• _TASK_:
Wherever the string "sure" occurs in a line of these records, report that line.

(Stored data)
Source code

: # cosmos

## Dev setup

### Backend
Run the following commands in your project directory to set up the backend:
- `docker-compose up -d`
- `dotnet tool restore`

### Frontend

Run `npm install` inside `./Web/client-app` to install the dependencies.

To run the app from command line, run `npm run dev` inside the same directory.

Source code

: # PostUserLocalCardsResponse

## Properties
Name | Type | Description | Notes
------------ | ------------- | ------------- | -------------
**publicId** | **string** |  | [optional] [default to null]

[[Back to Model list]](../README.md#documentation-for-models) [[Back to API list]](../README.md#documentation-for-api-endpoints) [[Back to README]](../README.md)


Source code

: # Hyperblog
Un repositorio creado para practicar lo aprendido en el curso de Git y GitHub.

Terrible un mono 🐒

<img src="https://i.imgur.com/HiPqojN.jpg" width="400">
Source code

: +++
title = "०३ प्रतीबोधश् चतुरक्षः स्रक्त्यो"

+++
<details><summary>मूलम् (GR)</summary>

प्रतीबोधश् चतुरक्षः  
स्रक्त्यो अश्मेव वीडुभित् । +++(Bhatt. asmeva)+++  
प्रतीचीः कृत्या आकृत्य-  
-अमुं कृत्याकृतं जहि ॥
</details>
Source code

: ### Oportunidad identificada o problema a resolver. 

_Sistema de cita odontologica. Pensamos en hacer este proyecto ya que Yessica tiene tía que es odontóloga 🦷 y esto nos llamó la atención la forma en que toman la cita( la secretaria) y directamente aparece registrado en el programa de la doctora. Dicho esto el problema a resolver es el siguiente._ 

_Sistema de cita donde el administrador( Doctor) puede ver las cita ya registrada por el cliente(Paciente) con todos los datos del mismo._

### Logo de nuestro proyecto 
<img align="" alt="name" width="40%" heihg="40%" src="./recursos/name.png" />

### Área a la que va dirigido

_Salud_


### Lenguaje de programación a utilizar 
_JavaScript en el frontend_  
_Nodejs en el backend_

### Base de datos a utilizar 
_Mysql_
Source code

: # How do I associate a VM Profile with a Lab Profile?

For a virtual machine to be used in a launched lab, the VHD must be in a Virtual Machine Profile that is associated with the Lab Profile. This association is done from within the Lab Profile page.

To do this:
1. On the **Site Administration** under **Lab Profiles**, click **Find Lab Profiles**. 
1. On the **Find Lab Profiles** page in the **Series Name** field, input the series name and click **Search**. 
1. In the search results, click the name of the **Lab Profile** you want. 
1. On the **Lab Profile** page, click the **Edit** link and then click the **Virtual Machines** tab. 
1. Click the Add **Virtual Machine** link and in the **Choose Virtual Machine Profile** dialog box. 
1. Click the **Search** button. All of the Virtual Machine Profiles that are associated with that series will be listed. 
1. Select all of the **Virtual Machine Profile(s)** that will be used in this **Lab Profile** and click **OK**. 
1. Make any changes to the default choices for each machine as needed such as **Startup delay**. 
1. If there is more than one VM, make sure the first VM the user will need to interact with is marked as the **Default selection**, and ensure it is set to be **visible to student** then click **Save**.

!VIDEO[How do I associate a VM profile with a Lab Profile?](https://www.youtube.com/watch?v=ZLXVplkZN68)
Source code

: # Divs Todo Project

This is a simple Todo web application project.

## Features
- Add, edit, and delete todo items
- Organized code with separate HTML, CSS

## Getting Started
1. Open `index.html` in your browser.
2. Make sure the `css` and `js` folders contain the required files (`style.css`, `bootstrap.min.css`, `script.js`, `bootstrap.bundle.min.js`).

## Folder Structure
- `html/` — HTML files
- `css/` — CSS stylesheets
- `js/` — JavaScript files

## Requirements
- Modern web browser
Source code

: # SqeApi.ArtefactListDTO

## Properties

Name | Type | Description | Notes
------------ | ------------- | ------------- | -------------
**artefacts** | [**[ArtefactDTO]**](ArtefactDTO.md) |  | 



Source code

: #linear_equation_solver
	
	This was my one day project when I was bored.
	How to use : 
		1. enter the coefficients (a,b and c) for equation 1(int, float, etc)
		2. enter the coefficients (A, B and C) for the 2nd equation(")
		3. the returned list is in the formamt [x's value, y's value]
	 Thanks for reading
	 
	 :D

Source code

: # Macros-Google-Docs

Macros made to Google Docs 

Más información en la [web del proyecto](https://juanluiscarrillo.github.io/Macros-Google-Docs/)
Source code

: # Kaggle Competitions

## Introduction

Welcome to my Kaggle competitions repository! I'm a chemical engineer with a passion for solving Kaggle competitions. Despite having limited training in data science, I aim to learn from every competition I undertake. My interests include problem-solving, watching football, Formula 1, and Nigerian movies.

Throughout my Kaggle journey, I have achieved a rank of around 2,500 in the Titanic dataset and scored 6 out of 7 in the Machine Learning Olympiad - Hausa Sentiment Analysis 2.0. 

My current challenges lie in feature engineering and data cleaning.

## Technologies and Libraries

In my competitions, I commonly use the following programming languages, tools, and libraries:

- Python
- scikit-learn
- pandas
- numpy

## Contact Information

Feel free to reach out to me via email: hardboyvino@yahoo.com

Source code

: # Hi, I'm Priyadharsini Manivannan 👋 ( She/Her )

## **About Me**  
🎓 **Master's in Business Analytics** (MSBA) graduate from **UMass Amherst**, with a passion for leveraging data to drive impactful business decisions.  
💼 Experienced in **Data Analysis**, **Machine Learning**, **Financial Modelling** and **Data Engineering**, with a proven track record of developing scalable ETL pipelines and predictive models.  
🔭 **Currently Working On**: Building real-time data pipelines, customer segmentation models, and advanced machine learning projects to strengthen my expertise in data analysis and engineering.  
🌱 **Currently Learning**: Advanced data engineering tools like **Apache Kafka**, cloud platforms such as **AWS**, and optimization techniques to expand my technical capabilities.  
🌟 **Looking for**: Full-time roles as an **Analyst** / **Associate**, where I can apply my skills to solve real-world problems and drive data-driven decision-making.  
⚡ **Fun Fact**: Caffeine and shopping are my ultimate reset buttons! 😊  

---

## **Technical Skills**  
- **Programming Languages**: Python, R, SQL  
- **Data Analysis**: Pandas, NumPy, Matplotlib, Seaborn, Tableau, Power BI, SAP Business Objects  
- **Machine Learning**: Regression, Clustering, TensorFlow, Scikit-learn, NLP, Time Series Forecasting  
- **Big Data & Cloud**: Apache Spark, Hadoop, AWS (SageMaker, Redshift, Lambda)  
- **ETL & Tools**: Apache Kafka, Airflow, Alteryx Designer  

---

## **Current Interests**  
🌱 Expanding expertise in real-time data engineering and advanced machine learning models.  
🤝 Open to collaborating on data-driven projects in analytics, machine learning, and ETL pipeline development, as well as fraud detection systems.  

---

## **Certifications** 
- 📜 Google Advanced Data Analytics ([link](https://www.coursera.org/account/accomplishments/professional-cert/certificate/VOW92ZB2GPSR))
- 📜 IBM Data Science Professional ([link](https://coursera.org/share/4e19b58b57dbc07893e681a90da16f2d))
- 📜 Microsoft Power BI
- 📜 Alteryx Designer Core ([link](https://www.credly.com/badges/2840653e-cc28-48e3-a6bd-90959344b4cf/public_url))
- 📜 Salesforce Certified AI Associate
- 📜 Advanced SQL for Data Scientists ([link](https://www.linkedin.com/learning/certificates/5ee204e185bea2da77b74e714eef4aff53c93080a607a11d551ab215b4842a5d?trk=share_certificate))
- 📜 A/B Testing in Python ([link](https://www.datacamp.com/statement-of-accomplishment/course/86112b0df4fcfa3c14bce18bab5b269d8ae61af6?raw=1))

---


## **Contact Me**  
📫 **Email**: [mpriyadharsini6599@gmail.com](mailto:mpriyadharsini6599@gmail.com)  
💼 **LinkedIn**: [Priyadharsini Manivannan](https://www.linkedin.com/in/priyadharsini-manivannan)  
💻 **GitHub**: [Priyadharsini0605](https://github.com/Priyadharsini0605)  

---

• _ANSWER_:
1. If there is more than one VM, make sure the first VM the user will need to interact with is marked as the **Default selection**, and ensure it is set to be **visible to student** then click **Save**.
2. Make sure the `css` and `js` folders contain the required files (`style.css`, `bootstrap.min.css`, `script.js`, `bootstrap.bundle.min.js`).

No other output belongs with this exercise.